Source data
>>>>
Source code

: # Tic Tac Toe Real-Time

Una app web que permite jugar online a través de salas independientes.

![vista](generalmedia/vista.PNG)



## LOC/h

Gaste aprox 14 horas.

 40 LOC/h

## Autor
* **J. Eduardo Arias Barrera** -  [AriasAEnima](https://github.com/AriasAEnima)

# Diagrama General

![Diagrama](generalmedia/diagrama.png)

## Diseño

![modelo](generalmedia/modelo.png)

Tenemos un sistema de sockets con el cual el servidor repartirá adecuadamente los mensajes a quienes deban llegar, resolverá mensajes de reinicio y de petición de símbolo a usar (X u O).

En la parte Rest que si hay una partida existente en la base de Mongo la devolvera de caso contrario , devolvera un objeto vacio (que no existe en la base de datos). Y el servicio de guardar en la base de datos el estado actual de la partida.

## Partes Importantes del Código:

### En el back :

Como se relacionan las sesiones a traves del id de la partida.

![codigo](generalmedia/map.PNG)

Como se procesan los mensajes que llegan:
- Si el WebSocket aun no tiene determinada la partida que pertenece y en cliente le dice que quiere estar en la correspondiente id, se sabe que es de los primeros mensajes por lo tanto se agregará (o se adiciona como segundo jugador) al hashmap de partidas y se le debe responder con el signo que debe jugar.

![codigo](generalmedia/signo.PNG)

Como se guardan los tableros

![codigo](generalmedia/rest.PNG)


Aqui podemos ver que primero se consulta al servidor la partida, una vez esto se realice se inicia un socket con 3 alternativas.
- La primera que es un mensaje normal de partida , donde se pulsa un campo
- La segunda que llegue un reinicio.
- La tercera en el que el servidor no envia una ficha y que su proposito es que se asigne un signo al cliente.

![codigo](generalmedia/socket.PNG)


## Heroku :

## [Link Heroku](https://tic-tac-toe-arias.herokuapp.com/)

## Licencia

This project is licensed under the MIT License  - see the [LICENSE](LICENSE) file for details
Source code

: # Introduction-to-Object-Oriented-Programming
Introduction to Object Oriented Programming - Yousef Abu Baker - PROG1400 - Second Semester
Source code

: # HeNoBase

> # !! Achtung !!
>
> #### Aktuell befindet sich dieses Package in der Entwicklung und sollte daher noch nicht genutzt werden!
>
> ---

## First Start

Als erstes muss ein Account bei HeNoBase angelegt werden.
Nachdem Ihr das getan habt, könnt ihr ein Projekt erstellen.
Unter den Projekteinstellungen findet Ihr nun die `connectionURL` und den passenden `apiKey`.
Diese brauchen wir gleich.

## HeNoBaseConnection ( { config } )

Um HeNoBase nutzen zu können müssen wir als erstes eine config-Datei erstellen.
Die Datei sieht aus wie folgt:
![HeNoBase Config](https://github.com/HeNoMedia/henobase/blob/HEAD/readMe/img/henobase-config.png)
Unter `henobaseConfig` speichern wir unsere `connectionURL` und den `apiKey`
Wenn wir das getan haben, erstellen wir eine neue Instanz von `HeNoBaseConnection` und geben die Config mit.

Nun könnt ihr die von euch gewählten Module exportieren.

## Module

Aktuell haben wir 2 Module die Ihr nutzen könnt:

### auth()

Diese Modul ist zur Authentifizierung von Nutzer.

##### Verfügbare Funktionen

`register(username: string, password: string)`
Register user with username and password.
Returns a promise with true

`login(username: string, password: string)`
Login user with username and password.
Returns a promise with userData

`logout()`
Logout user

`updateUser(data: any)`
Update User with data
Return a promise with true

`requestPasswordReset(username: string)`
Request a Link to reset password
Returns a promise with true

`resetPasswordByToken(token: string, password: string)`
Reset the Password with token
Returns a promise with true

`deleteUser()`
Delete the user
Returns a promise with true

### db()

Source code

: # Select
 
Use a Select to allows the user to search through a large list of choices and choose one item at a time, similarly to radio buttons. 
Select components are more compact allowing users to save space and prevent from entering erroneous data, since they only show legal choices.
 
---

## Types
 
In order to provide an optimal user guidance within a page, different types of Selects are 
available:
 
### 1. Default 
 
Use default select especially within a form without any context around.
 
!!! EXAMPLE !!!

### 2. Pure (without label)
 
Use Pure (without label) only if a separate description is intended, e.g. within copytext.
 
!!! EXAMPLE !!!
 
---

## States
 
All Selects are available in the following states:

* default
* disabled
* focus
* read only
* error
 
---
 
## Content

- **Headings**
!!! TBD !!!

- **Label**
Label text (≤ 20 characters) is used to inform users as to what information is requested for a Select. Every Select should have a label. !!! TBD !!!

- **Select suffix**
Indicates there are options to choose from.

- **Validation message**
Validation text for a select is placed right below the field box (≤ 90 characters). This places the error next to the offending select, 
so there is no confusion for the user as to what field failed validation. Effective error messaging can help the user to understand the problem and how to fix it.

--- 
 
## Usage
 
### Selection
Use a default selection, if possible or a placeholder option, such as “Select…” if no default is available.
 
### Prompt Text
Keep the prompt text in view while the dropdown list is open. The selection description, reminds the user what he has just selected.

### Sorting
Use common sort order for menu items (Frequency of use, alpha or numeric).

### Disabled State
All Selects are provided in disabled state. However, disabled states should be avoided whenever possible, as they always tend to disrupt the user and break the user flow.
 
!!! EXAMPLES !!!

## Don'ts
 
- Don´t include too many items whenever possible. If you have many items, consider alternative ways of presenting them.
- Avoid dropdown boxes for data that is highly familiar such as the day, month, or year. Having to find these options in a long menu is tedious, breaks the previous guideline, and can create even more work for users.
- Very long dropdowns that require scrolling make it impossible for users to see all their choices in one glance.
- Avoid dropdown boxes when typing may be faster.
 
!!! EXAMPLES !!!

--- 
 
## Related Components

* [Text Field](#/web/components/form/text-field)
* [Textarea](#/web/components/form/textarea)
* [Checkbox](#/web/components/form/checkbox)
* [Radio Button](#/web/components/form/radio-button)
<<<<
__WORK ORDER__
What number of lines in the records hold the word "https"? Reply with that number alone.

__PROBLEM SOLUTION__
3